Every record that follows should be output exactly as it is given.

BEGIN MATERIAL PROVIDED

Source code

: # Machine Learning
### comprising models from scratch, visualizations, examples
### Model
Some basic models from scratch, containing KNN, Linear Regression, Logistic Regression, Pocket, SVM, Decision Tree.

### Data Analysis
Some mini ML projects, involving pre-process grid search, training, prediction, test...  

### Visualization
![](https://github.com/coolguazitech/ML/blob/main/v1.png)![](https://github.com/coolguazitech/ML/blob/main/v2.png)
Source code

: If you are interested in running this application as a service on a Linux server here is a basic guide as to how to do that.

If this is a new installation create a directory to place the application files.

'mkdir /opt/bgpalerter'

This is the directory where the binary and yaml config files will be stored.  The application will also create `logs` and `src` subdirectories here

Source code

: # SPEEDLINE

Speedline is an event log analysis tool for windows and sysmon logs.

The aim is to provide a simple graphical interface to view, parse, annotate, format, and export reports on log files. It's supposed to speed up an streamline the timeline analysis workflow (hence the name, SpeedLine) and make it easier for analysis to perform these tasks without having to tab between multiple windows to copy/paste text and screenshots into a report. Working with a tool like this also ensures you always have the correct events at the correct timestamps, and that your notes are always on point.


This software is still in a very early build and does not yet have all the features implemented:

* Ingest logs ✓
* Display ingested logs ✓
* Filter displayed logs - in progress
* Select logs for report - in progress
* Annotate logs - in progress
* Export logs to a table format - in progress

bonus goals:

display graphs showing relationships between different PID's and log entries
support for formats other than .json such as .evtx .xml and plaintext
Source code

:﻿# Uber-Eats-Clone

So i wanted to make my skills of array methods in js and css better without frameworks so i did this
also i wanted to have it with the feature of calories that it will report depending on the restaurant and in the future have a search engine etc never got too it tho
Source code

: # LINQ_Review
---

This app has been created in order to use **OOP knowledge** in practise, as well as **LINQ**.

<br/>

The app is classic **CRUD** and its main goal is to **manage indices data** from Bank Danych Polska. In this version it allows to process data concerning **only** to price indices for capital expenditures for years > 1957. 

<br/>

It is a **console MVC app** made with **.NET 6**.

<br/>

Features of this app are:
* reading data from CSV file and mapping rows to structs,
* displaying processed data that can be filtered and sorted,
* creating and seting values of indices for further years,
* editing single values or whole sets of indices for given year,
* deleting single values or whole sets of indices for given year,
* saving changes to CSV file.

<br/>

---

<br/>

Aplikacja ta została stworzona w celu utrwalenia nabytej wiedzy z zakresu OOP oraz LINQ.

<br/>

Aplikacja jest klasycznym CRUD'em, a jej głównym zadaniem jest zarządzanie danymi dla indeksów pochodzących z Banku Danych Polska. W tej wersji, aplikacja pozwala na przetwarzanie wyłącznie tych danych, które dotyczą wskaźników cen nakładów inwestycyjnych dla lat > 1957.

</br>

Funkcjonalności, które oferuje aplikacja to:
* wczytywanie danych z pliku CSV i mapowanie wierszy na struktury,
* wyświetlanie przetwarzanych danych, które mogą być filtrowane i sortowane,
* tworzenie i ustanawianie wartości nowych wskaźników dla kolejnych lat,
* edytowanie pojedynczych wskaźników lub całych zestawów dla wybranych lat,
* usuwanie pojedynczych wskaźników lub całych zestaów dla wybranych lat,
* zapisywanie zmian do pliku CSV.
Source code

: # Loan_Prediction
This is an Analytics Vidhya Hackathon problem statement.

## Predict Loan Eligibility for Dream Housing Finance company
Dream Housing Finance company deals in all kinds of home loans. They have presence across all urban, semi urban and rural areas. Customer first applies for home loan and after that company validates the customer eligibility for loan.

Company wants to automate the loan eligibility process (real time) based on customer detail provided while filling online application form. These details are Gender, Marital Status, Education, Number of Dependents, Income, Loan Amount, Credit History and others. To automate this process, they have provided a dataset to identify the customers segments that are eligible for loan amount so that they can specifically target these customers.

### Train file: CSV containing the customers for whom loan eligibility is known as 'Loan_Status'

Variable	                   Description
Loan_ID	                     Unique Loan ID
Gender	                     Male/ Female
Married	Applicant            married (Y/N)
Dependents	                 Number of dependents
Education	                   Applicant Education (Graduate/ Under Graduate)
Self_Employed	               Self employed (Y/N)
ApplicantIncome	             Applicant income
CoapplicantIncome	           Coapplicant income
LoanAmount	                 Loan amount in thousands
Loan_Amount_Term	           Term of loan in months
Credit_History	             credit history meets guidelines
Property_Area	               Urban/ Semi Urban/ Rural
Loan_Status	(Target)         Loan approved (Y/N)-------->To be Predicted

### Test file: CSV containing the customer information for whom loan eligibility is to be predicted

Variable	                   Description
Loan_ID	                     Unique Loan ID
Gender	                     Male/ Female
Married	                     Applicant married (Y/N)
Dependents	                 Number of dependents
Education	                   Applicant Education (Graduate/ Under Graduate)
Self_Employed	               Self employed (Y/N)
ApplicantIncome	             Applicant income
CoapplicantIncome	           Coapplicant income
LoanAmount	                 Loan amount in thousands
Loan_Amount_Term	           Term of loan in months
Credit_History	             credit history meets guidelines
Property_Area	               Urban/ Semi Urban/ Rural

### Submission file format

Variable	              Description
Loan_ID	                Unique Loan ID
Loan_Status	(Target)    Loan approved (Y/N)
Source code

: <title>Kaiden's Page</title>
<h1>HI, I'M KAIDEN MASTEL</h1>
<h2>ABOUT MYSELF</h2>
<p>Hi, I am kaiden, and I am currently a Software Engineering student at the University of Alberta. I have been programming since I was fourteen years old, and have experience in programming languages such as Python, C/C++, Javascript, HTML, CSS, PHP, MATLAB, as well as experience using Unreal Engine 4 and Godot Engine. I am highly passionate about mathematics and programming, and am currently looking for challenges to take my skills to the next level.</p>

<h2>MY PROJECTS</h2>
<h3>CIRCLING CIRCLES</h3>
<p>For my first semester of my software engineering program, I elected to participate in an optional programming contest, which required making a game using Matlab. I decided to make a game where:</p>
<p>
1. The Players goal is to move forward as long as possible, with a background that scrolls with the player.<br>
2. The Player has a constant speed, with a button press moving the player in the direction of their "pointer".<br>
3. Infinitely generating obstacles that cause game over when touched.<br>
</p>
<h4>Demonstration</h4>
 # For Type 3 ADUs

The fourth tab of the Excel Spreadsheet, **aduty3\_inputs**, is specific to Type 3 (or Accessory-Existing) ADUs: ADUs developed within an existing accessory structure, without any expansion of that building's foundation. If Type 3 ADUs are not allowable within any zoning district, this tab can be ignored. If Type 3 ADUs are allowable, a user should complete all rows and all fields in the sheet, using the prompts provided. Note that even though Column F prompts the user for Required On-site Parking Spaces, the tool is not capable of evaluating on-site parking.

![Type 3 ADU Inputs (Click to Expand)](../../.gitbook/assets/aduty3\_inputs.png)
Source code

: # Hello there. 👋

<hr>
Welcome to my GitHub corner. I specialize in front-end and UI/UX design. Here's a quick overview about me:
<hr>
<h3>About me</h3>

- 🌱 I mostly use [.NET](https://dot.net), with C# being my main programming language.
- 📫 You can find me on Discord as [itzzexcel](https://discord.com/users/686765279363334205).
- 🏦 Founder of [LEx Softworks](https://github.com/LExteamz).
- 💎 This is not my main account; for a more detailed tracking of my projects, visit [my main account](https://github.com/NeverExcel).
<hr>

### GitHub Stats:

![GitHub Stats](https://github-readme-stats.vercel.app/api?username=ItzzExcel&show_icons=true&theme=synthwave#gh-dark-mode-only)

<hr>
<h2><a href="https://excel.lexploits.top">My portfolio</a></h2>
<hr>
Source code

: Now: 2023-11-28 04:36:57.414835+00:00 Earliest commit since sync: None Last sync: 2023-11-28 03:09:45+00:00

END MATERIAL PROVIDED

■ **EXERCISE SOLUTION**
Source code

: # Machine Learning
### comprising models from scratch, visualizations, examples
### Model
Some basic models from scratch, containing KNN, Linear Regression, Logistic Regression, Pocket, SVM, Decision Tree.

### Data Analysis
Some mini ML projects, involving pre-process grid search, training, prediction, test...  

### Visualization
![](https://github.com/coolguazitech/ML/blob/main/v1.png)![](https://github.com/coolguazitech/ML/blob/main/v2.png)
Source code

: If you are interested in running this application as a service on a Linux server here is a basic guide as to how to do that.

If this is a new installation create a directory to place the application files.

'mkdir /opt/bgpalerter'

This is the directory where the binary and yaml config files will be stored.  The application will also create `logs` and `src` subdirectories here

Source code

: # SPEEDLINE

Speedline is an event log analysis tool for windows and sysmon logs.

The aim is to provide a simple graphical interface to view, parse, annotate, format, and export reports on log files. It's supposed to speed up an streamline the timeline analysis workflow (hence the name, SpeedLine) and make it easier for analysis to perform these tasks without having to tab between multiple windows to copy/paste text and screenshots into a report. Working with a tool like this also ensures you always have the correct events at the correct timestamps, and that your notes are always on point.


This software is still in a very early build and does not yet have all the features implemented:

* Ingest logs ✓
* Display ingested logs ✓
* Filter displayed logs - in progress
* Select logs for report - in progress
* Annotate logs - in progress
* Export logs to a table format - in progress

bonus goals:

display graphs showing relationships between different PID's and log entries
support for formats other than .json such as .evtx .xml and plaintext
Source code

:﻿# Uber-Eats-Clone

So i wanted to make my skills of array methods in js and css better without frameworks so i did this
also i wanted to have it with the feature of calories that it will report depending on the restaurant and in the future have a search engine etc never got too it tho
Source code

: # LINQ_Review
---

This app has been created in order to use **OOP knowledge** in practise, as well as **LINQ**.

<br/>

The app is classic **CRUD** and its main goal is to **manage indices data** from Bank Danych Polska. In this version it allows to process data concerning **only** to price indices for capital expenditures for years > 1957. 

<br/>

It is a **console MVC app** made with **.NET 6**.

<br/>

Features of this app are:
* reading data from CSV file and mapping rows to structs,
* displaying processed data that can be filtered and sorted,
* creating and seting values of indices for further years,
* editing single values or whole sets of indices for given year,
* deleting single values or whole sets of indices for given year,
* saving changes to CSV file.

<br/>

---

<br/>

Aplikacja ta została stworzona w celu utrwalenia nabytej wiedzy z zakresu OOP oraz LINQ.

<br/>

Aplikacja jest klasycznym CRUD'em, a jej głównym zadaniem jest zarządzanie danymi dla indeksów pochodzących z Banku Danych Polska. W tej wersji, aplikacja pozwala na przetwarzanie wyłącznie tych danych, które dotyczą wskaźników cen nakładów inwestycyjnych dla lat > 1957.

</br>

Funkcjonalności, które oferuje aplikacja to:
* wczytywanie danych z pliku CSV i mapowanie wierszy na struktury,
* wyświetlanie przetwarzanych danych, które mogą być filtrowane i sortowane,
* tworzenie i ustanawianie wartości nowych wskaźników dla kolejnych lat,
* edytowanie pojedynczych wskaźników lub całych zestawów dla wybranych lat,
* usuwanie pojedynczych wskaźników lub całych zestaów dla wybranych lat,
* zapisywanie zmian do pliku CSV.
Source code

: # Loan_Prediction
This is an Analytics Vidhya Hackathon problem statement.

## Predict Loan Eligibility for Dream Housing Finance company
Dream Housing Finance company deals in all kinds of home loans. They have presence across all urban, semi urban and rural areas. Customer first applies for home loan and after that company validates the customer eligibility for loan.

Company wants to automate the loan eligibility process (real time) based on customer detail provided while filling online application form. These details are Gender, Marital Status, Education, Number of Dependents, Income, Loan Amount, Credit History and others. To automate this process, they have provided a dataset to identify the customers segments that are eligible for loan amount so that they can specifically target these customers.

### Train file: CSV containing the customers for whom loan eligibility is known as 'Loan_Status'

Variable	                   Description
Loan_ID	                     Unique Loan ID
Gender	                     Male/ Female
Married	Applicant            married (Y/N)
Dependents	                 Number of dependents
Education	                   Applicant Education (Graduate/ Under Graduate)
Self_Employed	               Self employed (Y/N)
ApplicantIncome	             Applicant income
CoapplicantIncome	           Coapplicant income
LoanAmount	                 Loan amount in thousands
Loan_Amount_Term	           Term of loan in months
Credit_History	             credit history meets guidelines
Property_Area	               Urban/ Semi Urban/ Rural
Loan_Status	(Target)         Loan approved (Y/N)-------->To be Predicted

### Test file: CSV containing the customer information for whom loan eligibility is to be predicted

Variable	                   Description
Loan_ID	                     Unique Loan ID
Gender	                     Male/ Female
Married	                     Applicant married (Y/N)
Dependents	                 Number of dependents
Education	                   Applicant Education (Graduate/ Under Graduate)
Self_Employed	               Self employed (Y/N)
ApplicantIncome	             Applicant income
CoapplicantIncome	           Coapplicant income
LoanAmount	                 Loan amount in thousands
Loan_Amount_Term	           Term of loan in months
Credit_History	             credit history meets guidelines
Property_Area	               Urban/ Semi Urban/ Rural

### Submission file format

Variable	              Description
Loan_ID	                Unique Loan ID
Loan_Status	(Target)    Loan approved (Y/N)
Source code

: <title>Kaiden's Page</title>
<h1>HI, I'M KAIDEN MASTEL</h1>
<h2>ABOUT MYSELF</h2>
<p>Hi, I am kaiden, and I am currently a Software Engineering student at the University of Alberta. I have been programming since I was fourteen years old, and have experience in programming languages such as Python, C/C++, Javascript, HTML, CSS, PHP, MATLAB, as well as experience using Unreal Engine 4 and Godot Engine. I am highly passionate about mathematics and programming, and am currently looking for challenges to take my skills to the next level.</p>

<h2>MY PROJECTS</h2>
<h3>CIRCLING CIRCLES</h3>
<p>For my first semester of my software engineering program, I elected to participate in an optional programming contest, which required making a game using Matlab. I decided to make a game where:</p>
<p>
1. The Players goal is to move forward as long as possible, with a background that scrolls with the player.<br>
2. The Player has a constant speed, with a button press moving the player in the direction of their "pointer".<br>
3. Infinitely generating obstacles that cause game over when touched.<br>
</p>
<h4>Demonstration</h4>
 # For Type 3 ADUs

The fourth tab of the Excel Spreadsheet, **aduty3\_inputs**, is specific to Type 3 (or Accessory-Existing) ADUs: ADUs developed within an existing accessory structure, without any expansion of that building's foundation. If Type 3 ADUs are not allowable within any zoning district, this tab can be ignored. If Type 3 ADUs are allowable, a user should complete all rows and all fields in the sheet, using the prompts provided. Note that even though Column F prompts the user for Required On-site Parking Spaces, the tool is not capable of evaluating on-site parking.

![Type 3 ADU Inputs (Click to Expand)](../../.gitbook/assets/aduty3\_inputs.png)
Source code

: # Hello there. 👋

<hr>
Welcome to my GitHub corner. I specialize in front-end and UI/UX design. Here's a quick overview about me:
<hr>
<h3>About me</h3>

- 🌱 I mostly use [.NET](https://dot.net), with C# being my main programming language.
- 📫 You can find me on Discord as [itzzexcel](https://discord.com/users/686765279363334205).
- 🏦 Founder of [LEx Softworks](https://github.com/LExteamz).
- 💎 This is not my main account; for a more detailed tracking of my projects, visit [my main account](https://github.com/NeverExcel).
<hr>

### GitHub Stats:

![GitHub Stats](https://github-readme-stats.vercel.app/api?username=ItzzExcel&show_icons=true&theme=synthwave#gh-dark-mode-only)

<hr>
<h2><a href="https://excel.lexploits.top">My portfolio</a></h2>
<hr>
Source code

: Now: 2023-11-28 04:36:57.414835+00:00 Earliest commit since sync: None Last sync: 2023-11-28 03:09:45+00:00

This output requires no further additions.